How Policy Affects Behavior
Binge drinkers are not alcohol dependent, so that aren’t people who need to drink every day. Most are men, most are richer (with a household incomes of $75,000 or more) as opposed to poorer, and tend to be younger as most are between the ages of 18 and 34 years. However, those binge drinkers who are over 65 report binge drinking more often — an average of five to six times a month.
For the study, researchers analyzed data on 29 different alcohol policies that are tracked by the Alcohol Policy Information System and other data sources. Generally, examples of strong state alcohol policies include higher alcohol taxes, fewer outlets licensed to sell alcohol, bans on happy hours and discount drink specials, earlier bar closing times, and laws to reduce impaired driving. Next, the researchers asked an expert panel to rate these policies, based on their theoretical effectiveness and the degree to which they were fully implemented in a particular state and year.

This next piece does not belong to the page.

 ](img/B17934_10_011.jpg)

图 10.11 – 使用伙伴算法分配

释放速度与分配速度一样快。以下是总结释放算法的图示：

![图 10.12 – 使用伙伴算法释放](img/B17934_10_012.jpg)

After examining the results, the researchers discovered each 10 percentage point increase in the strength of a state's alcohol policy score (reflecting more effective and/or better implemented alcohol policies) was associated with an eight percent reduced likelihood of a person engaging in any binge drinking or binge drinking five or more times in the past 30 days. And each 10 percent increase was also linked to a 10 percent reduced likelihood of consuming 10 or more drinks while binge drinking.
"This study shows that alcohol policies matter — and matter a lot — for reducing a person's risk of binge drinking, which is a leading cause of premature death and disability in the U.S.," said Ziming Xuan, lead author of the study and an assistant professor of community health sciences at BUSPH.
Among all policies assessed, those raising the price of alcohol and those reducing its physical availability were the most protective against binge drinking. Within those two policy categories, higher alcohol taxes and reduced numbers of alcohol outlets accounted for nearly half of the effect of all 29 policies combined.